We are having a major malfunction with our database server that started about three days ago. For some reason database connections are closing unexpectedly or at least reaching EOF when they shouldn't be.
I did all the normal stuff. Downgraded Postgresql from 8.3 back to 8.2 wondering if that was it. That didn't fix the problem. I rebooted the server, that didn't help. Restarted everything like ten times. I posted to the PgSQL mailing list, and I posted a ticket with Rackspace. The PgSQL mailing was as always fairly helpful, but Rackspace was worthless. If there was anybody else who even answered customer support requests on a reliable basis and gave bigger servers, I would totally ditch Rackspace, but they are the best of everyone we've worked with which is sad. Not much of a recipient of fanatical support so far (ServerBeach has been excellent, but they don't really provide the kind of server we need).

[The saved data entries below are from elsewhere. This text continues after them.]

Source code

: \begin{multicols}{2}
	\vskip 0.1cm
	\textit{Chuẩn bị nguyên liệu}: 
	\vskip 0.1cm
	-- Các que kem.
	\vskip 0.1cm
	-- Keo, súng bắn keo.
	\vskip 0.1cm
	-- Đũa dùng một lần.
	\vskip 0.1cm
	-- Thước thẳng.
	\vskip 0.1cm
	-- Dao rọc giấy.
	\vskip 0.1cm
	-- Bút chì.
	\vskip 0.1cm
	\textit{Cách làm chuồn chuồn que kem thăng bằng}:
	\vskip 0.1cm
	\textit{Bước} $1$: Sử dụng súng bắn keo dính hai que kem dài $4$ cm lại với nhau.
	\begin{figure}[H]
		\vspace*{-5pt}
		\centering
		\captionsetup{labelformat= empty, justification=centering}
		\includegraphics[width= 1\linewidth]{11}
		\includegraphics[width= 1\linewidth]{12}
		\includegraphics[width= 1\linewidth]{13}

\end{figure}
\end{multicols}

After few responses that were helpful in fixing the problem I decided that the best next step was to strace tomcat to figure out what was happening on the socket. The first strace the socket threw a SIGPIPE and tomcat's thread Segfaulted :( (but didn't throw a Java exception so it looked like nothing happened from the log file). Unfortunately I wasn't expecting tomcat to crash (we've seen the DB process segfault before, but not tomcat) so I wasn't running with a non zero core dump limit.
The next runs revealed little of anything. Then I got one that had more clear information in it. It looks like tomcat is sending a database request to postgres and the recv comes back with a 0 return value, which means postgresql is closing the connection. Super wierd.
I've posted this info to the Postgres mailing list. Not sure what else I can do at this point. Maybe my postgresql.conf is stupid, but I haven't changed it recently I don't think, so I don't know why this started happening all of a sudden.
I think my next step will be to strace postgresql, but that means setting up a new instance because I can't really strace the production instance of postgresql as that would generate so much log, it would be impossible to go through it all.